:: Exercise directions ::
Omit any picture, and return the remaining data exactly as written.

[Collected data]
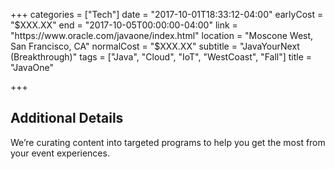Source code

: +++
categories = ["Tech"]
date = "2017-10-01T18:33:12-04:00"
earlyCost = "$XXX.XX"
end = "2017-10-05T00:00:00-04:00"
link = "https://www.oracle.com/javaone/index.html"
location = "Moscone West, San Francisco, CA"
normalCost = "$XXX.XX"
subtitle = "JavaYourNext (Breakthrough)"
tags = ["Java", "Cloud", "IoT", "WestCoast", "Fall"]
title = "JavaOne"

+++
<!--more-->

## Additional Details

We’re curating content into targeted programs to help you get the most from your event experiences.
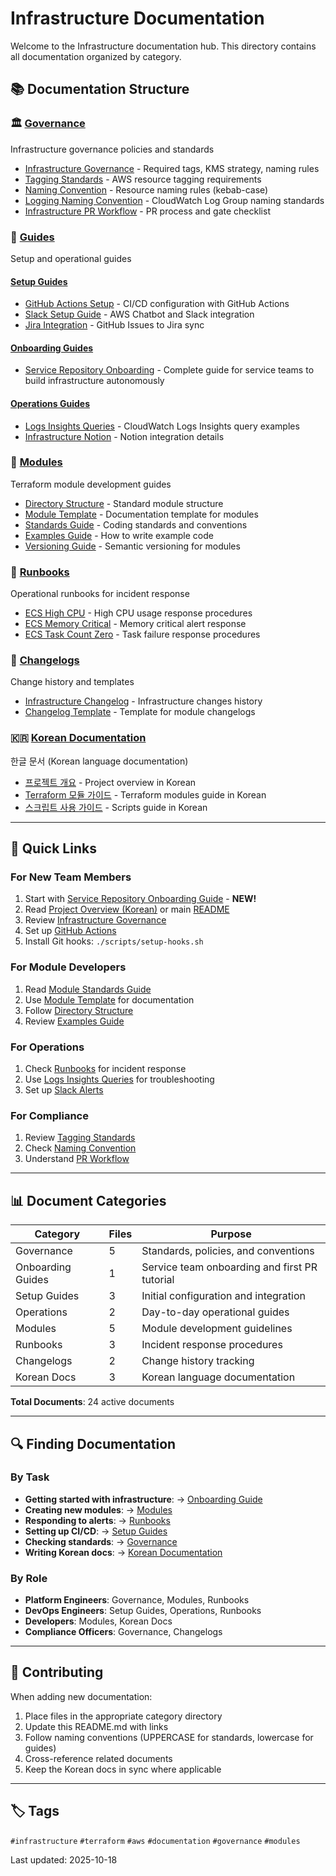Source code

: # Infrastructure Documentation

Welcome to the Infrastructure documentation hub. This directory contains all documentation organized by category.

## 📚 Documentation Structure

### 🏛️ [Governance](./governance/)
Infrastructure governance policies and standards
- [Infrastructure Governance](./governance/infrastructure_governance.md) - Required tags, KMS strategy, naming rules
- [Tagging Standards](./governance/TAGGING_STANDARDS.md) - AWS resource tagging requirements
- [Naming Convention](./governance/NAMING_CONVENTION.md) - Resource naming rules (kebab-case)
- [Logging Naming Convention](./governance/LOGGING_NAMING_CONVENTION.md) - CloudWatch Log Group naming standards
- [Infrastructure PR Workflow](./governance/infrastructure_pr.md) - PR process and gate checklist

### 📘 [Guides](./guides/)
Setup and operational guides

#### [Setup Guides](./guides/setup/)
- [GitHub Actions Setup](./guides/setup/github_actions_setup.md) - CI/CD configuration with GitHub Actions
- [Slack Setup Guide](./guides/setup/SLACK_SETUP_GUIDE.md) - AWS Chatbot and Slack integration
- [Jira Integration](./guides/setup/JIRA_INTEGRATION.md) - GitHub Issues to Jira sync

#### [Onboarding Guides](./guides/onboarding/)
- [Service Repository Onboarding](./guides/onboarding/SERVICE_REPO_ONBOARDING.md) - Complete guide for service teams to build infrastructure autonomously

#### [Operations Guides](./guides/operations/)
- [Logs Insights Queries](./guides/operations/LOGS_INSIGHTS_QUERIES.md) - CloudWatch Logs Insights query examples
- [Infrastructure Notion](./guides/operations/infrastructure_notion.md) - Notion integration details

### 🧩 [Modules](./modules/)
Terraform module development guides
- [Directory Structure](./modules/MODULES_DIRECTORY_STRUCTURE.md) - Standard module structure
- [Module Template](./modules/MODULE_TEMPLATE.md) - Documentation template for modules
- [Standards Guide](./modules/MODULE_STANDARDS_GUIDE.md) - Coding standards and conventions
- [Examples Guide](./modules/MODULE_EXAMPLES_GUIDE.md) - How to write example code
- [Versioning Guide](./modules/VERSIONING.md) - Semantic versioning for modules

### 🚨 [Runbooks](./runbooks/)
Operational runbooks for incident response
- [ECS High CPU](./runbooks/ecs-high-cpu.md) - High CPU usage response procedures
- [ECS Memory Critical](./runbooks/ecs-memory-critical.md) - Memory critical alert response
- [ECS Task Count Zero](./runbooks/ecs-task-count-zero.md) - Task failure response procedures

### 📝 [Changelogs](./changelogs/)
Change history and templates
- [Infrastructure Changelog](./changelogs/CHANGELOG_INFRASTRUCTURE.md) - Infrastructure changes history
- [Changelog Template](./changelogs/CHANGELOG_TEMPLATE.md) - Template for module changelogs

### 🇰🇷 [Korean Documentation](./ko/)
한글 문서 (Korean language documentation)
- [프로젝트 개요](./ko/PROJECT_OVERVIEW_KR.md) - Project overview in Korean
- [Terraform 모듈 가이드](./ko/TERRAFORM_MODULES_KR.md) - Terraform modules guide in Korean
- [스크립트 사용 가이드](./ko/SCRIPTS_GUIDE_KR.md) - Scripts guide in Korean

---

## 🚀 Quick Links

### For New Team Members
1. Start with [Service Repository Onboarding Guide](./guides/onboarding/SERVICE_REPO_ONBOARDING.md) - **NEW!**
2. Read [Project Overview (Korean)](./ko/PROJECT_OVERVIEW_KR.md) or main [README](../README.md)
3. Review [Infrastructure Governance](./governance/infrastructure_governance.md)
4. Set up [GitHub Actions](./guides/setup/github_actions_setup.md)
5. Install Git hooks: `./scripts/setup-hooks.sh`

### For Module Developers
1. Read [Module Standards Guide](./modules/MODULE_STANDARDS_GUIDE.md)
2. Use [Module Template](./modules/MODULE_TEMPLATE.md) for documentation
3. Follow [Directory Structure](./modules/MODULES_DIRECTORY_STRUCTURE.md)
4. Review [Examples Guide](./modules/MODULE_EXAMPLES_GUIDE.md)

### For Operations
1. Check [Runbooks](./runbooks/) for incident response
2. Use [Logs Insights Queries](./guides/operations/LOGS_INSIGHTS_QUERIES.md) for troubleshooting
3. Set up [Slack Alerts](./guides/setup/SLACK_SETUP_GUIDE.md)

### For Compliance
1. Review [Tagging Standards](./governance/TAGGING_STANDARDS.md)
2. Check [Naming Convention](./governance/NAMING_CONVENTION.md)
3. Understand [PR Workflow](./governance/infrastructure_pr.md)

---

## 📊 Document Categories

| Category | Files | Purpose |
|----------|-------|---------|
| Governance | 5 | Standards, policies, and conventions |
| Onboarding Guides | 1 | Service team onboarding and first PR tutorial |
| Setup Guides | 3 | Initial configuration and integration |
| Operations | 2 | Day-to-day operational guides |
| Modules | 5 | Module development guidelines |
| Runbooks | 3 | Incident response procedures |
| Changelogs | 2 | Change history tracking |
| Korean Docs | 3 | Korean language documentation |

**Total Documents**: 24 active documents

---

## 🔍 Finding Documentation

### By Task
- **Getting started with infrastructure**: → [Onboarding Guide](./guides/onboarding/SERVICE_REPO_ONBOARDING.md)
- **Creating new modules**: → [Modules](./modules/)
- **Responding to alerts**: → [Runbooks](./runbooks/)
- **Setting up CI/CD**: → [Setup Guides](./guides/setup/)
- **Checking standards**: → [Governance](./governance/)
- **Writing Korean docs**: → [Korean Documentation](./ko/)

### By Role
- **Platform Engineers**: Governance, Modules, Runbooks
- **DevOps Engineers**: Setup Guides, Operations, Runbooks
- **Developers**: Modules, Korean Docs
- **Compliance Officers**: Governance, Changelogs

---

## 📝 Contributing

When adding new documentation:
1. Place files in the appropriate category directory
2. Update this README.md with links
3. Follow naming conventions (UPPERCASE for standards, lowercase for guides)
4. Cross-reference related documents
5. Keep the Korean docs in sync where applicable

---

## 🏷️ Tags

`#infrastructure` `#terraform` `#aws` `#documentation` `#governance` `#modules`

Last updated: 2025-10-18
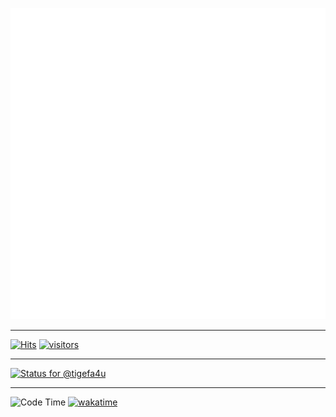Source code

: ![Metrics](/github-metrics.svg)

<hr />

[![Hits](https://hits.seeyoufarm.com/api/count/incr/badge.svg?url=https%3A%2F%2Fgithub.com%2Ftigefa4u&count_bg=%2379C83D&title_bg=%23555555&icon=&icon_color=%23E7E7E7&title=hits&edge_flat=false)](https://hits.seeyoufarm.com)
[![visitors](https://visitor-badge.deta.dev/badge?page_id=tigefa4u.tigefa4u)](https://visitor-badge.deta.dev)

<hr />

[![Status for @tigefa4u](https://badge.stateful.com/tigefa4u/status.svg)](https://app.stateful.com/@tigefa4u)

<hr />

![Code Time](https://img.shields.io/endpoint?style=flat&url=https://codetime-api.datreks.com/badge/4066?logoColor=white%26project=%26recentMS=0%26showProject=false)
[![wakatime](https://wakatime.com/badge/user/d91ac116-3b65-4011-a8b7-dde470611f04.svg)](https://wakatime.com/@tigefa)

:: Reply ::
Source code

: +++
categories = ["Tech"]
date = "2017-10-01T18:33:12-04:00"
earlyCost = "$XXX.XX"
end = "2017-10-05T00:00:00-04:00"
link = "https://www.oracle.com/javaone/index.html"
location = "Moscone West, San Francisco, CA"
normalCost = "$XXX.XX"
subtitle = "JavaYourNext (Breakthrough)"
tags = ["Java", "Cloud", "IoT", "WestCoast", "Fall"]
title = "JavaOne"

+++
<!--more-->

## Additional Details

We’re curating content into targeted programs to help you get the most from your event experiences.
Source code

: # Infrastructure Documentation

Welcome to the Infrastructure documentation hub. This directory contains all documentation organized by category.

## 📚 Documentation Structure

### 🏛️ [Governance](./governance/)
Infrastructure governance policies and standards
- [Infrastructure Governance](./governance/infrastructure_governance.md) - Required tags, KMS strategy, naming rules
- [Tagging Standards](./governance/TAGGING_STANDARDS.md) - AWS resource tagging requirements
- [Naming Convention](./governance/NAMING_CONVENTION.md) - Resource naming rules (kebab-case)
- [Logging Naming Convention](./governance/LOGGING_NAMING_CONVENTION.md) - CloudWatch Log Group naming standards
- [Infrastructure PR Workflow](./governance/infrastructure_pr.md) - PR process and gate checklist

### 📘 [Guides](./guides/)
Setup and operational guides

#### [Setup Guides](./guides/setup/)
- [GitHub Actions Setup](./guides/setup/github_actions_setup.md) - CI/CD configuration with GitHub Actions
- [Slack Setup Guide](./guides/setup/SLACK_SETUP_GUIDE.md) - AWS Chatbot and Slack integration
- [Jira Integration](./guides/setup/JIRA_INTEGRATION.md) - GitHub Issues to Jira sync

#### [Onboarding Guides](./guides/onboarding/)
- [Service Repository Onboarding](./guides/onboarding/SERVICE_REPO_ONBOARDING.md) - Complete guide for service teams to build infrastructure autonomously

#### [Operations Guides](./guides/operations/)
- [Logs Insights Queries](./guides/operations/LOGS_INSIGHTS_QUERIES.md) - CloudWatch Logs Insights query examples
- [Infrastructure Notion](./guides/operations/infrastructure_notion.md) - Notion integration details

### 🧩 [Modules](./modules/)
Terraform module development guides
- [Directory Structure](./modules/MODULES_DIRECTORY_STRUCTURE.md) - Standard module structure
- [Module Template](./modules/MODULE_TEMPLATE.md) - Documentation template for modules
- [Standards Guide](./modules/MODULE_STANDARDS_GUIDE.md) - Coding standards and conventions
- [Examples Guide](./modules/MODULE_EXAMPLES_GUIDE.md) - How to write example code
- [Versioning Guide](./modules/VERSIONING.md) - Semantic versioning for modules

### 🚨 [Runbooks](./runbooks/)
Operational runbooks for incident response
- [ECS High CPU](./runbooks/ecs-high-cpu.md) - High CPU usage response procedures
- [ECS Memory Critical](./runbooks/ecs-memory-critical.md) - Memory critical alert response
- [ECS Task Count Zero](./runbooks/ecs-task-count-zero.md) - Task failure response procedures

### 📝 [Changelogs](./changelogs/)
Change history and templates
- [Infrastructure Changelog](./changelogs/CHANGELOG_INFRASTRUCTURE.md) - Infrastructure changes history
- [Changelog Template](./changelogs/CHANGELOG_TEMPLATE.md) - Template for module changelogs

### 🇰🇷 [Korean Documentation](./ko/)
한글 문서 (Korean language documentation)
- [프로젝트 개요](./ko/PROJECT_OVERVIEW_KR.md) - Project overview in Korean
- [Terraform 모듈 가이드](./ko/TERRAFORM_MODULES_KR.md) - Terraform modules guide in Korean
- [스크립트 사용 가이드](./ko/SCRIPTS_GUIDE_KR.md) - Scripts guide in Korean

---

## 🚀 Quick Links

### For New Team Members
1. Start with [Service Repository Onboarding Guide](./guides/onboarding/SERVICE_REPO_ONBOARDING.md) - **NEW!**
2. Read [Project Overview (Korean)](./ko/PROJECT_OVERVIEW_KR.md) or main [README](../README.md)
3. Review [Infrastructure Governance](./governance/infrastructure_governance.md)
4. Set up [GitHub Actions](./guides/setup/github_actions_setup.md)
5. Install Git hooks: `./scripts/setup-hooks.sh`

### For Module Developers
1. Read [Module Standards Guide](./modules/MODULE_STANDARDS_GUIDE.md)
2. Use [Module Template](./modules/MODULE_TEMPLATE.md) for documentation
3. Follow [Directory Structure](./modules/MODULES_DIRECTORY_STRUCTURE.md)
4. Review [Examples Guide](./modules/MODULE_EXAMPLES_GUIDE.md)

### For Operations
1. Check [Runbooks](./runbooks/) for incident response
2. Use [Logs Insights Queries](./guides/operations/LOGS_INSIGHTS_QUERIES.md) for troubleshooting
3. Set up [Slack Alerts](./guides/setup/SLACK_SETUP_GUIDE.md)

### For Compliance
1. Review [Tagging Standards](./governance/TAGGING_STANDARDS.md)
2. Check [Naming Convention](./governance/NAMING_CONVENTION.md)
3. Understand [PR Workflow](./governance/infrastructure_pr.md)

---

## 📊 Document Categories

| Category | Files | Purpose |
|----------|-------|---------|
| Governance | 5 | Standards, policies, and conventions |
| Onboarding Guides | 1 | Service team onboarding and first PR tutorial |
| Setup Guides | 3 | Initial configuration and integration |
| Operations | 2 | Day-to-day operational guides |
| Modules | 5 | Module development guidelines |
| Runbooks | 3 | Incident response procedures |
| Changelogs | 2 | Change history tracking |
| Korean Docs | 3 | Korean language documentation |

**Total Documents**: 24 active documents

---

## 🔍 Finding Documentation

### By Task
- **Getting started with infrastructure**: → [Onboarding Guide](./guides/onboarding/SERVICE_REPO_ONBOARDING.md)
- **Creating new modules**: → [Modules](./modules/)
- **Responding to alerts**: → [Runbooks](./runbooks/)
- **Setting up CI/CD**: → [Setup Guides](./guides/setup/)
- **Checking standards**: → [Governance](./governance/)
- **Writing Korean docs**: → [Korean Documentation](./ko/)

### By Role
- **Platform Engineers**: Governance, Modules, Runbooks
- **DevOps Engineers**: Setup Guides, Operations, Runbooks
- **Developers**: Modules, Korean Docs
- **Compliance Officers**: Governance, Changelogs

---

## 📝 Contributing

When adding new documentation:
1. Place files in the appropriate category directory
2. Update this README.md with links
3. Follow naming conventions (UPPERCASE for standards, lowercase for guides)
4. Cross-reference related documents
5. Keep the Korean docs in sync where applicable

---

## 🏷️ Tags

`#infrastructure` `#terraform` `#aws` `#documentation` `#governance` `#modules`

Last updated: 2025-10-18
Source code

: ![Metrics](/github-metrics.svg)

<hr />

[![Hits](https://hits.seeyoufarm.com/api/count/incr/badge.svg?url=https%3A%2F%2Fgithub.com%2Ftigefa4u&count_bg=%2379C83D&title_bg=%23555555&icon=&icon_color=%23E7E7E7&title=hits&edge_flat=false)](https://hits.seeyoufarm.com)
[![visitors](https://visitor-badge.deta.dev/badge?page_id=tigefa4u.tigefa4u)](https://visitor-badge.deta.dev)

<hr />

[![Status for @tigefa4u](https://badge.stateful.com/tigefa4u/status.svg)](https://app.stateful.com/@tigefa4u)

<hr />

![Code Time](https://img.shields.io/endpoint?style=flat&url=https://codetime-api.datreks.com/badge/4066?logoColor=white%26project=%26recentMS=0%26showProject=false)
[![wakatime](https://wakatime.com/badge/user/d91ac116-3b65-4011-a8b7-dde470611f04.svg)](https://wakatime.com/@tigefa)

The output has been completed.